Heart failure is one of the most common reasons for readmission within 30 days of hospital discharge and a significant driver of national health care spending. However, despite considerable efforts in recent years by payers and hospitals, readmission rates and clinical outcomes have remained largely unchanged.
For example, a study published in the Journal of the American College of Cardiology: Heart Failure in December 2016 found comparable quality of care among hospitals with high versus low readmission rates.
Another, published in Circulation: Heart Failure in June 2016, found that only 1 of 70 U.S. hospitals achieved the 20% relative reduction in readmissions targeted by the American Heart Association's Get with the Guidelines-Heart Failure program. And teaching hospitals had among the highest rates—suggesting that even hospitals with high-quality care and significant resources have limited ability to prevent readmissions.
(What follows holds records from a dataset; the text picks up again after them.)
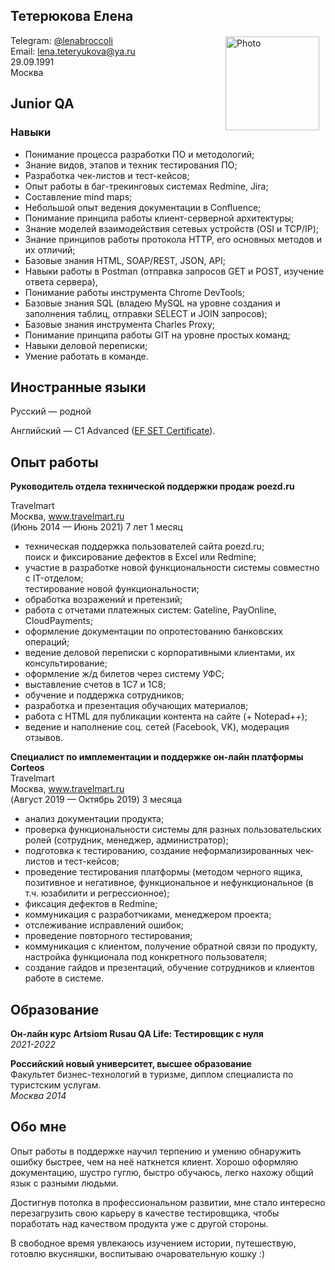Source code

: <html>
    <head>
        <meta charset="utf-8">
      <style>
 .image { 
    float: right;
    margin:10px;
    margin-top:2px;
}
</style>
    </head>
    <body>
<h2>Тетерюкова Елена</h2>
        <div>
           <img src="https://github.com/LenaTeteryukova/lenateteryukova/raw/main/photo.jpeg" width="150" height="150" class="image" alt="Photo" />
<p>Telegram: <a href="https://t.me/lenabroccoli">@lenabroccoli</a><br />Email: <a href="mailto:lena.teteryukova@yandex.ru">lena.teteryukova@ya.ru</a><br />29.09.1991<br>Москва<br /></p>
<h2>Junior QA</h2>
<h3><strong>Навыки</strong></h3>
<ul>
<li>Понимание процесса разработки ПО и методологий;</li>
<li>Знание видов, этапов и техник тестирования ПО;</li>
<li>Разработка чек-листов и тест-кейсов;</li>
<li>Опыт работы в баг-трекинговых системах Redmine, Jira;</li>
<li>Составление mind maps;</li>
<li>Небольшой опыт ведения документации в Confluence;</li>
<li>Понимание принципа работы клиент-серверной архитектуры;</li>
<li>Знание моделей взаимодействия сетевых устройств (OSI и TCP/IP);</li>
<li>Знание принципов работы протокола HTTP, его основных методов и их отличий;</li>
<li>Базовые знания HTML, SOAP/REST, JSON, API;</li>
<li>Навыки работы в Postman (отправка запросов GET и POST, изучение ответа сервера),</li>
<li>Понимание работы инструмента Chrome DevTools;</li>
<li>Базовые знания SQL (владею MySQL на уровне создания и заполнения таблиц, отправки SELECT и JOIN запросов);</li>
<li>Базовые знания инструмента Charles Proxy;</li>
<li>Понимание принципа работы GIT на уровне простых команд;</li>
<li>Навыки деловой переписки;</li>
<li>Умение работать в команде.</li>
</ul>
<h2>Иностранные языки</h2>
<p>Русский &mdash; родной</p>
<p>Английский &mdash; С1 Advanced (<a href="https://www.efset.org/cert/kQ5m8p">EF SET Certificate</a>).</p>
<h2>Опыт работы</h2>
<p><strong>Руководитель отдела технической поддержки продаж poezd.ru</strong></p>
<p>Travelmart<br />Москва, <a href="http://www.travelmart.ru">www.travelmart.ru</a> <br />(Июнь 2014 &mdash; Июнь 2021) 7 лет 1 месяц</p>
<ul>
<li>техническая поддержка пользователей сайта poezd.ru;<br />поиск и фиксирование дефектов в Excel или Redmine;</li>
<li>участие в разработке новой функциональности системы совместно с IT-отделом;<br />тестирование новой функциональности;</li>
<li>обработка возражений и претензий;</li>
<li>работа с отчетами платежных систем: Gateline, PayOnline, CloudPayments;</li>
<li>оформление документации по опротестованию банковских операций;</li>
<li>ведение деловой переписки с корпоративными клиентами, их консультирование;</li>
<li>оформление ж/д билетов через систему УФС;</li>
<li>выставление счетов в 1С7 и 1С8;</li>
<li>обучение и поддержка сотрудников;</li>
<li>разработка и презентация обучающих материалов;</li>
<li>работа с HTML для публикации контента на сайте (+ Notepad++);</li>
<li>ведение и наполнение соц. сетей (Facebook, VK), модерация отзывов.</li>
</ul>
<p><strong>Специалист по имплементации и поддержке он-лайн платформы Corteos</strong><br />Travelmart<br />Москва, <a href="http://www.travelmart.ru">www.travelmart.ru</a> <br />(Август 2019 &mdash; Октябрь 2019) 3 месяца</p>
<ul>
<li>анализ документации продукта;</li>
<li>проверка функциональности системы для разных пользовательских ролей (сотрудник, менеджер, администратор);</li>
<li>подготовка к тестированию, создание неформализированных чек-листов и тест-кейсов;</li>
<li>проведение тестирования платформы (методом черного ящика, позитивное и негативное, функциональное и нефункциональное (в т.ч. юзабилити и регрессионное);</li>
<li>фиксация дефектов в Redmine;</li>
<li>коммуникация с разработчиками, менеджером проекта;</li>
<li>отслеживание исправлений ошибок;</li>
<li>проведение повторного тестирования;</li>
<li>коммуникация с клиентом, получение обратной связи по продукту, настройка функционала под конкретного пользователя;</li>
<li>создание гайдов и презентаций, обучение сотрудников и клиентов работе в системе.</li>
</ul>
<h2>Образование</h2>
<p><strong>Он-лайн курс Artsiom Rusau QA Life: Тестировщик с нуля</strong><br /><em>2021-2022</em></p>
<p><strong>Российский новый университет, высшее образование</strong><br />Факультет бизнес-технологий в туризме, диплом специалиста по туристским услугам.<br /><em>Москва 2014</em></p>
<h2>Обо мне</h2>
<p>Опыт работы в поддержке научил терпению и умению обнаружить ошибку быстрее, чем на неё наткнется клиент. Хорошо оформляю документацию, шустро гуглю, быстро обучаюсь, легко нахожу общий язык с разными людьми.</p>
<p>Достигнув потолка в профессиональном развитии, мне стало интересно перезагрузить свою карьеру в качестве тестировщика, чтобы поработать над качеством продукта уже с другой стороны.</p>
<p>В свободное время увлекаюсь изучением истории, путешествую, готовлю вкусняшки, воспитываю очаровательную кошку :)</p>
 </div>
    </body>
</html>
It's led many to question the effectiveness of Medicare's Hospital Readmission Reduction Program (HRRP), which took effect in 2012 and under which hospitals with excess risk-adjusted 30-day readmission rates for heart failure, acute myocardial infarction, and pneumonia are penalized up to 3% of their annual Medicare reimbursement.
“Policymakers assumed that it would be relatively simple for hospitals to prevent readmissions for heart failure, given sufficient economic incentives, but it has proven to be far more difficult and complex,” said Gregg Fonarow, MD, senior author of the Circulation: Heart Failure study and co-chief of the division of cardiology at the Ronald Reagan University of California, Los Angeles, Medical Center.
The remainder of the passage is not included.